Required work: Copy, from the data below, each line that has the word "bins".

Records contained in a dataset:
== == ==

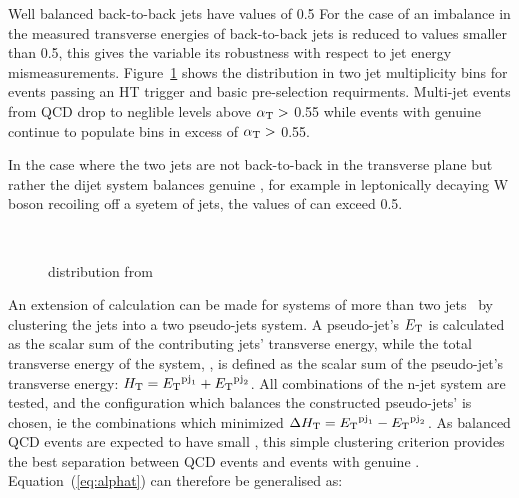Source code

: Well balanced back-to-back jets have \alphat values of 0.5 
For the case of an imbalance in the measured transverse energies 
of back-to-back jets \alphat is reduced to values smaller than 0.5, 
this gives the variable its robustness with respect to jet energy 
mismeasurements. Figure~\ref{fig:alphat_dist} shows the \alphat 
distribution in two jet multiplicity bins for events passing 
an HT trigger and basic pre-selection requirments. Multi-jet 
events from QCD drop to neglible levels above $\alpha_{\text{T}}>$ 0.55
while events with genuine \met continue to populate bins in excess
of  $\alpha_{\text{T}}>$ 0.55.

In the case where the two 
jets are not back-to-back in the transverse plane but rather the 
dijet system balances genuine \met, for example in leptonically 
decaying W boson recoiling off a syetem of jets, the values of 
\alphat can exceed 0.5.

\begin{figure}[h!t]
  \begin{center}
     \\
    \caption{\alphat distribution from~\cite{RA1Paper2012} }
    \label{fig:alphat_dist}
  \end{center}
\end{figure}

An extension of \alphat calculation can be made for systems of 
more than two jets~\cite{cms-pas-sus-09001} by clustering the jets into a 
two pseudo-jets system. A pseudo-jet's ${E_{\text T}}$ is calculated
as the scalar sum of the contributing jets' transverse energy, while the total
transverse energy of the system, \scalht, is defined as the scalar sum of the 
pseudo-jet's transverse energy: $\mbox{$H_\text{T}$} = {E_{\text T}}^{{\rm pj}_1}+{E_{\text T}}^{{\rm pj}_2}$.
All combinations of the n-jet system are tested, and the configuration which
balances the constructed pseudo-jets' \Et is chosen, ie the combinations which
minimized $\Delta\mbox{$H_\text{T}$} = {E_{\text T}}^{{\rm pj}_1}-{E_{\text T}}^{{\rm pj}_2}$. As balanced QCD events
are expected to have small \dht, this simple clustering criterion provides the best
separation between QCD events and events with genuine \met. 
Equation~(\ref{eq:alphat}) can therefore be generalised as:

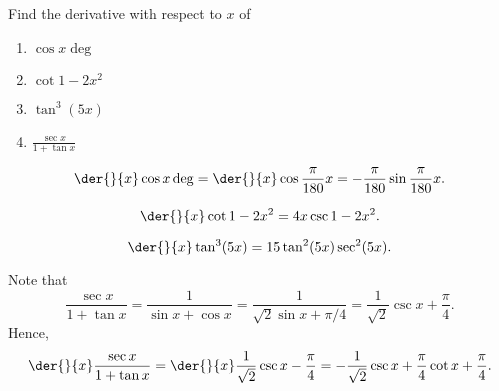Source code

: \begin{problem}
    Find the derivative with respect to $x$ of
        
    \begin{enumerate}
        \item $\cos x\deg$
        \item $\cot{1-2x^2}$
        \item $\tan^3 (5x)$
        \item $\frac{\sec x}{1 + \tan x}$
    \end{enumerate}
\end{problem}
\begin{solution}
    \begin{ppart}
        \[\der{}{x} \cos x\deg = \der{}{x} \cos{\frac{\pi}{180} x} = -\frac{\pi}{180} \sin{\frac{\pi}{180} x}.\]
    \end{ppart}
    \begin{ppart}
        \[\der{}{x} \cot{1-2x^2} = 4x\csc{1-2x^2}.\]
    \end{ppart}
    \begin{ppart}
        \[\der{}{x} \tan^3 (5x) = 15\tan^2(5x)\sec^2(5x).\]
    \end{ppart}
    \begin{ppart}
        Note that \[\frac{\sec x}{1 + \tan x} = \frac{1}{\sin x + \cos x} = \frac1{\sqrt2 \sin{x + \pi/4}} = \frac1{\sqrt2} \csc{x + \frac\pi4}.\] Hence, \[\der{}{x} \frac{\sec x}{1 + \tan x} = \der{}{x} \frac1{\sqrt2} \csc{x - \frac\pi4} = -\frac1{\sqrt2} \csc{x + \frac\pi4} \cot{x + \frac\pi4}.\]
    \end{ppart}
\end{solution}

== == ==

Answer for this exercise:
distribution in two jet multiplicity bins for events passing 
while events with genuine \met continue to populate bins in excess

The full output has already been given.